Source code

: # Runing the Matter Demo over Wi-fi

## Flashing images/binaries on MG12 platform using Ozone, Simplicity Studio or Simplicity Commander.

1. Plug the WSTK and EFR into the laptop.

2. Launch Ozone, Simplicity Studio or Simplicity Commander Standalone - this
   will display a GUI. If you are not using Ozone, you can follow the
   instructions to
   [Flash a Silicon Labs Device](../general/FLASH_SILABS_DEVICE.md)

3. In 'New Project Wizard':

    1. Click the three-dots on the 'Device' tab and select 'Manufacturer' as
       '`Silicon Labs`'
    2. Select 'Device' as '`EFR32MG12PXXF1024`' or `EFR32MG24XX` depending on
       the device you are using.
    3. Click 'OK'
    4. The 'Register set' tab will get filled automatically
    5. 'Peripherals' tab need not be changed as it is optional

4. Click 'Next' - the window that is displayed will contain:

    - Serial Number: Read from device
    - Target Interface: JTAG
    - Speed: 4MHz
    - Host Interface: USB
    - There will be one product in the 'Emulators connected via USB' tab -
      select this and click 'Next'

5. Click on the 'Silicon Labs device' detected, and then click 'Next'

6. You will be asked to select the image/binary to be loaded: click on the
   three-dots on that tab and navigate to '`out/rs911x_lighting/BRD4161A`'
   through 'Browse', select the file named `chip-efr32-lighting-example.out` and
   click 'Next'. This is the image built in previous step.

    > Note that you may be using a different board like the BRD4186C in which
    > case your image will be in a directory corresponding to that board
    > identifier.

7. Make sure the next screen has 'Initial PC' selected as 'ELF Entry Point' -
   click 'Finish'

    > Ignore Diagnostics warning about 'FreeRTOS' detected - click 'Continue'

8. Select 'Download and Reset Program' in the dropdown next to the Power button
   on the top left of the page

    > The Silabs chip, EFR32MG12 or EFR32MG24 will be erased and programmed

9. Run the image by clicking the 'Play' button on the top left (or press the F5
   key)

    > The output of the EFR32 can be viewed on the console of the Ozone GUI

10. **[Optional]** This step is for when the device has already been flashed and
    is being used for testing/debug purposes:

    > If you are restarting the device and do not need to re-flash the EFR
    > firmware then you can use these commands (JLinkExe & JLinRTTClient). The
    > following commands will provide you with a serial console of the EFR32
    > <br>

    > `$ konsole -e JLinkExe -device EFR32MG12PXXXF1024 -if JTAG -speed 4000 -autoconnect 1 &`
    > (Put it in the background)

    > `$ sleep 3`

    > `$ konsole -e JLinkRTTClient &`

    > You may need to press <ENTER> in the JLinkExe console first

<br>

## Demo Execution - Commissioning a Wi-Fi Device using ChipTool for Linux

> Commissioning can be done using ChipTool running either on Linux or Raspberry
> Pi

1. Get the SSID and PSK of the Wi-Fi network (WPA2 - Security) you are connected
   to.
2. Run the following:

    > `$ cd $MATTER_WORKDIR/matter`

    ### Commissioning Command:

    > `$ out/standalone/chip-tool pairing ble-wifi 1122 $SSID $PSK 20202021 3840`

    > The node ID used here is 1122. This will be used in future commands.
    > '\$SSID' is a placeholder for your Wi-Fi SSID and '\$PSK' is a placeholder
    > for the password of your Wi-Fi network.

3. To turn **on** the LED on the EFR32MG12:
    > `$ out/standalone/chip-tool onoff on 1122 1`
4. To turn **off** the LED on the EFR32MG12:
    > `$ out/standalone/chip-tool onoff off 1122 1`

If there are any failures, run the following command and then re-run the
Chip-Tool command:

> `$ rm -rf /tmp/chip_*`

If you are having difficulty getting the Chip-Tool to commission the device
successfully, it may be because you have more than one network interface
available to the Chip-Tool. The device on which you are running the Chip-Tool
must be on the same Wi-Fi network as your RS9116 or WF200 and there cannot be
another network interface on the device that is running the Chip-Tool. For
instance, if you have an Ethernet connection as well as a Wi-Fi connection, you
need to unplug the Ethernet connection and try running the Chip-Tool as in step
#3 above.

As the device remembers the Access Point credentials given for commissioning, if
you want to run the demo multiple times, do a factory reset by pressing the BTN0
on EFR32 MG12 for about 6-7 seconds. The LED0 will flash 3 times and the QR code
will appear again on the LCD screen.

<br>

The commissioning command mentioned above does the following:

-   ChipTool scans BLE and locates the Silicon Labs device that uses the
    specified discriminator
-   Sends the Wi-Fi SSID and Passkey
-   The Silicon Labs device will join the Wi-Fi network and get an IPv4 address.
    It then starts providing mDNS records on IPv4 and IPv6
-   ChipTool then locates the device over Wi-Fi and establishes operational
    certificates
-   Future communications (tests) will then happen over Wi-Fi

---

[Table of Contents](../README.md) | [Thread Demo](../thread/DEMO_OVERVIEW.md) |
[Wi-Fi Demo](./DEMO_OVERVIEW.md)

□ □ □ □

■ Aim of the exercise
List every line above that contains the word "commands".

■ Written response
    > firmware then you can use these commands (JLinkExe & JLinRTTClient). The
    > following commands will provide you with a serial console of the EFR32
    > The node ID used here is 1122. This will be used in future commands.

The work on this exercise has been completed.